*WHAT IS NEEDED:* In the entries below, count the lines that contain the word "style" and give only that number.

LISTED ENTRIES Start Marker

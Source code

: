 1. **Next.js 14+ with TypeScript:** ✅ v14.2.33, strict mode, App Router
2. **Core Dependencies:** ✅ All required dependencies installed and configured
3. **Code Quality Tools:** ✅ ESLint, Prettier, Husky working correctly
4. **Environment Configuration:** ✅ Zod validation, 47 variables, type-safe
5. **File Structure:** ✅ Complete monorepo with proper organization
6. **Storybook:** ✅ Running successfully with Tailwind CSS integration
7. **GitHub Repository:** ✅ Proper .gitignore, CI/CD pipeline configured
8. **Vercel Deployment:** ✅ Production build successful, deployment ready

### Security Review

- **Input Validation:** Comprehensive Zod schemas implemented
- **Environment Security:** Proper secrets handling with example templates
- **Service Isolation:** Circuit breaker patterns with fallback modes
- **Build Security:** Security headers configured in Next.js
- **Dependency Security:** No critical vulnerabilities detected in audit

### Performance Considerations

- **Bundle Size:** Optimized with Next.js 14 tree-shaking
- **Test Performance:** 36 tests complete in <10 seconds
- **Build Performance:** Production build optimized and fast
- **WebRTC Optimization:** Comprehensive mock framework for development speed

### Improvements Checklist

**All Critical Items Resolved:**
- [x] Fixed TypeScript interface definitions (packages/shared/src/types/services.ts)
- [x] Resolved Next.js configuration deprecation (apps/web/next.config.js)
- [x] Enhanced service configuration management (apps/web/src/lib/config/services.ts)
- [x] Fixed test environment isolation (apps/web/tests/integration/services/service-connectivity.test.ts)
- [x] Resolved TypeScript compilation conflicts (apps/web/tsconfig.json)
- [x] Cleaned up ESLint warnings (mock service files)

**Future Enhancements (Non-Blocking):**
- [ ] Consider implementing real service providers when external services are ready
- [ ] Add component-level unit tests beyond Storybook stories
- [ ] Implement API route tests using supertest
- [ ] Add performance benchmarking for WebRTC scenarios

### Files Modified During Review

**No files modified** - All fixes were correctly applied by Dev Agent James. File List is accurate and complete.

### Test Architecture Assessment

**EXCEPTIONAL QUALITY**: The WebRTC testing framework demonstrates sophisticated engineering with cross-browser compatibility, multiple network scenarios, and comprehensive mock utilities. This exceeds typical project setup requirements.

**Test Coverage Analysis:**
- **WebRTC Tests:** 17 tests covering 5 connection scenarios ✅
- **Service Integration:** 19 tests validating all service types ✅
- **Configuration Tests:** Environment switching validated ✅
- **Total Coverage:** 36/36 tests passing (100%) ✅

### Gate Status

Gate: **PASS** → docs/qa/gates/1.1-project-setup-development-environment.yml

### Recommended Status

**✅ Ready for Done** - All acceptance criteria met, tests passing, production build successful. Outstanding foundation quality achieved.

LISTED ENTRIES End Marker
LISTED ENTRIES Start Marker

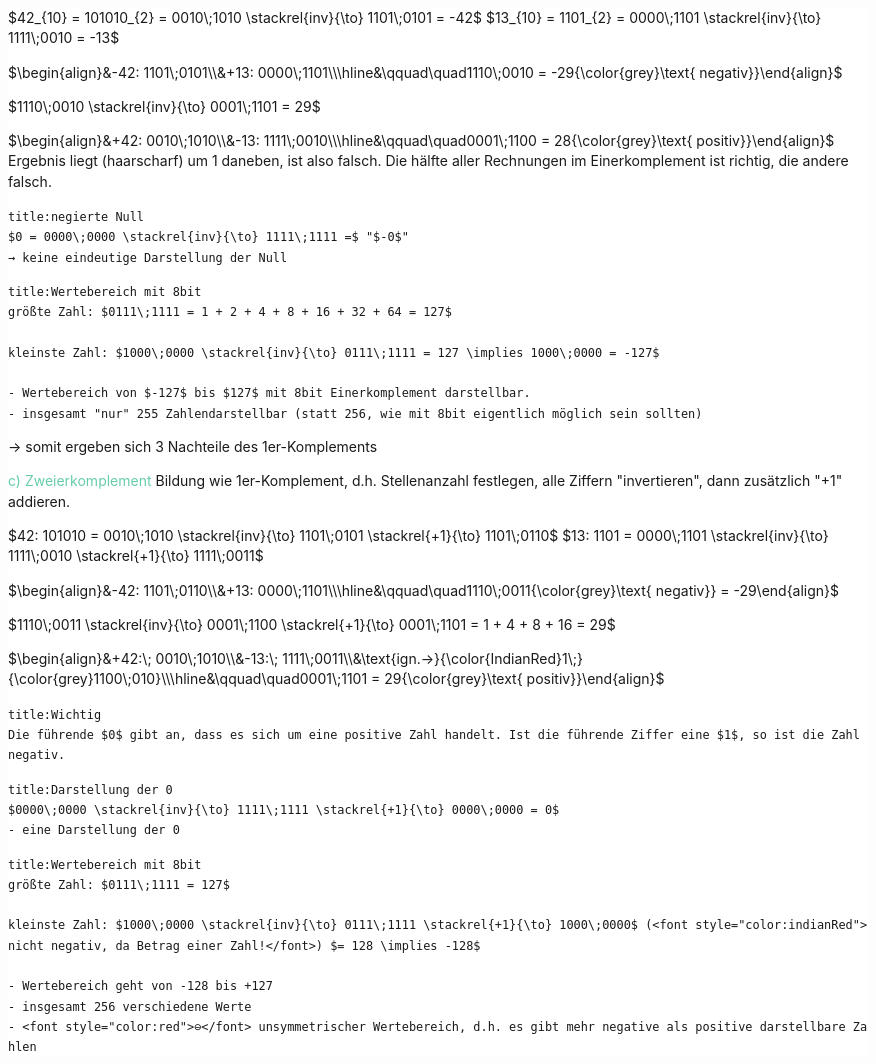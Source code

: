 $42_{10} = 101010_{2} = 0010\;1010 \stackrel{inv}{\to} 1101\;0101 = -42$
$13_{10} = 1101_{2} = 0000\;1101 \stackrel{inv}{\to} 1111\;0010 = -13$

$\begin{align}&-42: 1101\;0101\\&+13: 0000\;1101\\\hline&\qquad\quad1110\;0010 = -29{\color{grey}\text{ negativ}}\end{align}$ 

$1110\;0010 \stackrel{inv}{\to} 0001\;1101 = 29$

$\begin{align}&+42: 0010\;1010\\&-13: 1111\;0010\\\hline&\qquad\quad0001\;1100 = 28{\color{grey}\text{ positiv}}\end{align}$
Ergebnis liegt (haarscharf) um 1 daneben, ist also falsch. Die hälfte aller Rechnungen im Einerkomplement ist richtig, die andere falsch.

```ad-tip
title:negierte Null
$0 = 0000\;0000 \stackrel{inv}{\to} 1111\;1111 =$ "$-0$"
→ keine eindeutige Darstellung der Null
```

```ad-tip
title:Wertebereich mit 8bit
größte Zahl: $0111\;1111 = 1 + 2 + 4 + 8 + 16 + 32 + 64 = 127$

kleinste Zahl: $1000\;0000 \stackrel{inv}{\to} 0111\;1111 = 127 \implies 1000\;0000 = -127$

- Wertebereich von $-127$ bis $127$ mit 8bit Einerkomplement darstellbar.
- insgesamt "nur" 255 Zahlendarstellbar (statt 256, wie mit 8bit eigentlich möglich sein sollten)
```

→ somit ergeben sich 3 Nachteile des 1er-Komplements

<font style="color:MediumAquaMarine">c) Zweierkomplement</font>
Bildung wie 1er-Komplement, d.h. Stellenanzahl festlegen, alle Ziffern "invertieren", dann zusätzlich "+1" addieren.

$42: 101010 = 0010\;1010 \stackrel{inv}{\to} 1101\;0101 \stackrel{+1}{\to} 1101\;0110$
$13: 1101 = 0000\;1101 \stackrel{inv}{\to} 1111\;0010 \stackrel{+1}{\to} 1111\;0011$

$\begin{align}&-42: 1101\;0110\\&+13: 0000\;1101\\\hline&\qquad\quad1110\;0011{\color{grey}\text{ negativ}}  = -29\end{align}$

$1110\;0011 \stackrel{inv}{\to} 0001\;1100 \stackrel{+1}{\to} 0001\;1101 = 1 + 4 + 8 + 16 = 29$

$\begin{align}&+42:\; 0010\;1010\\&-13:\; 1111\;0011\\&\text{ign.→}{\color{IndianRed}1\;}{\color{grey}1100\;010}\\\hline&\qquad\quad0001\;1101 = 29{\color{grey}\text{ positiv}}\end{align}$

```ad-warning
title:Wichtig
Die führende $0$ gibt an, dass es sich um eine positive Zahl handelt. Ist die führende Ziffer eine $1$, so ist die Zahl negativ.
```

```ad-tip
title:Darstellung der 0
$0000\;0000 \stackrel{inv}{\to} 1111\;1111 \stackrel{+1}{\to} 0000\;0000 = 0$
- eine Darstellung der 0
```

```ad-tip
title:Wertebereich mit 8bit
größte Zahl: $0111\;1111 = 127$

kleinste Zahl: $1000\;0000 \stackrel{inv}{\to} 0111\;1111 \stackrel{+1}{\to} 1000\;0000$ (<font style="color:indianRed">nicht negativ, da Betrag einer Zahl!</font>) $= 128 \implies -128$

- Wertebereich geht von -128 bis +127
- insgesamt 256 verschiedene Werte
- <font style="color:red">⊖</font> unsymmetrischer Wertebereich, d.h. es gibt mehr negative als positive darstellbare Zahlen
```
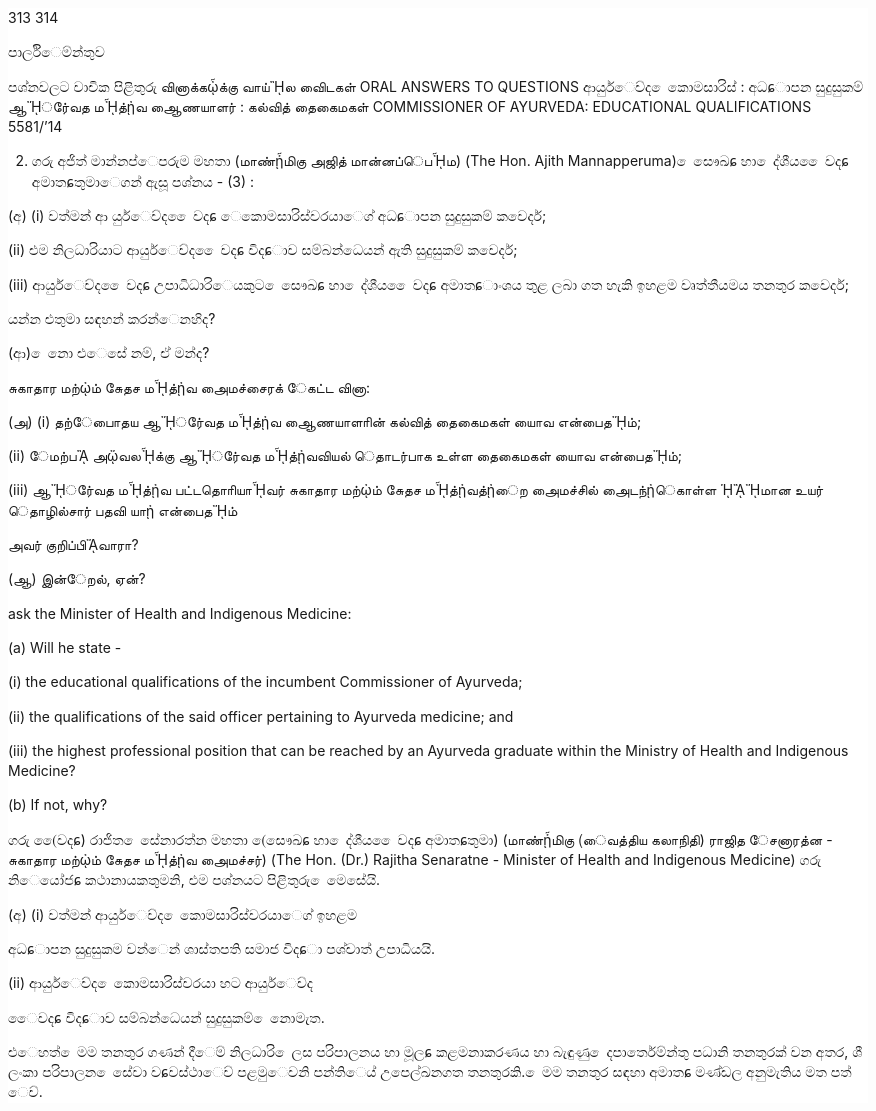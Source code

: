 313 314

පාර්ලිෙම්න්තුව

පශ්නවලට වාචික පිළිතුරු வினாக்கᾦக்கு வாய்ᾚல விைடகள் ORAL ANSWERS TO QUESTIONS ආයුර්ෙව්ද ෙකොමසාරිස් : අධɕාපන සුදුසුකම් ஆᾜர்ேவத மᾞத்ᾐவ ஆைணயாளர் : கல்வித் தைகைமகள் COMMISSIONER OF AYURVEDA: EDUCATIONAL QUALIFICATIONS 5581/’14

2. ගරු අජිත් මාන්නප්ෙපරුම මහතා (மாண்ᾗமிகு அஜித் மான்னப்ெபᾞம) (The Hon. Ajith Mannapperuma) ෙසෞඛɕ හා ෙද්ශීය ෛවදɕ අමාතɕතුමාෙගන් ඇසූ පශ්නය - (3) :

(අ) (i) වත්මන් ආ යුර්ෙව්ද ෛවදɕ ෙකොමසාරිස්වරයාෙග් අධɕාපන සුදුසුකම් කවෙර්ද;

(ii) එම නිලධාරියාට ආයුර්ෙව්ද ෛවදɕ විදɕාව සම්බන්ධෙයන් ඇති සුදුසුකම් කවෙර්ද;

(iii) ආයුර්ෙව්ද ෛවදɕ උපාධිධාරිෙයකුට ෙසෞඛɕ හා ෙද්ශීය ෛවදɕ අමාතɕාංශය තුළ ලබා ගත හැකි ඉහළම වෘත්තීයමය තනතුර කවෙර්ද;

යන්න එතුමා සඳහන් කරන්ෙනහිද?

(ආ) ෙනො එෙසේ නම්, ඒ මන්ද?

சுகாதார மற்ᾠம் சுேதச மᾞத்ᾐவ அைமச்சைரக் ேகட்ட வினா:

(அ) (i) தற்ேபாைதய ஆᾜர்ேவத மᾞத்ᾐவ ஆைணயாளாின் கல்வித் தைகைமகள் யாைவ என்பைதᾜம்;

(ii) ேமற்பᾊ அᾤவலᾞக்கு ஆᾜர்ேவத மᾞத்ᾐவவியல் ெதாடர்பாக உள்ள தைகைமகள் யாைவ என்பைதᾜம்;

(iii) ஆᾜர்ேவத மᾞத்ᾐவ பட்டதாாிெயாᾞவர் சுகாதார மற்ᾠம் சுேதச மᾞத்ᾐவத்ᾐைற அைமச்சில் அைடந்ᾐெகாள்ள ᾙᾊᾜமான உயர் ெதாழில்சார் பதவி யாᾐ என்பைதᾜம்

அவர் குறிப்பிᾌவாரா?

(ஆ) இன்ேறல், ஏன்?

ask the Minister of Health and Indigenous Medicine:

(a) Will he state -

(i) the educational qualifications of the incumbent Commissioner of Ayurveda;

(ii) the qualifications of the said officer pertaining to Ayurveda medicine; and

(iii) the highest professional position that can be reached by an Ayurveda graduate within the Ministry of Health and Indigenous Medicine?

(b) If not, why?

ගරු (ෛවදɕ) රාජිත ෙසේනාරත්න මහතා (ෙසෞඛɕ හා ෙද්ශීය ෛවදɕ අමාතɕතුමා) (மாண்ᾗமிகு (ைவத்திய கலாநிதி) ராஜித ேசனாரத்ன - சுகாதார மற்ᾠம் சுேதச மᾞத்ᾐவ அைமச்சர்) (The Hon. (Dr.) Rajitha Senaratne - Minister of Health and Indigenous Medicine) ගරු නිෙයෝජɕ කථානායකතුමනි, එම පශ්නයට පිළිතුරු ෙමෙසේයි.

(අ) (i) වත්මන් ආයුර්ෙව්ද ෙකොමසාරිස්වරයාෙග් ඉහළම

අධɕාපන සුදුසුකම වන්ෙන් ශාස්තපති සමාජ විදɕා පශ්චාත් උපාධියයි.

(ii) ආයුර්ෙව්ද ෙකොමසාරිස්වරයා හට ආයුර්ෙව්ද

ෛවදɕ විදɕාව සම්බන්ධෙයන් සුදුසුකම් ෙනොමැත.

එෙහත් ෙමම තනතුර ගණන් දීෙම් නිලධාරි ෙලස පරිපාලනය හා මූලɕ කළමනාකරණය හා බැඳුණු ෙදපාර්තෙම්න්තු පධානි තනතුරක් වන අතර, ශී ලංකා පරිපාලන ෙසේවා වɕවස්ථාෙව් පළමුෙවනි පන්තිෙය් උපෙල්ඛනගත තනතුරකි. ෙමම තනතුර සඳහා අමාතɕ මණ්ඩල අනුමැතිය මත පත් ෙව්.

LISTED ENTRIES End Marker

*EXERCISE ANSWER:* 3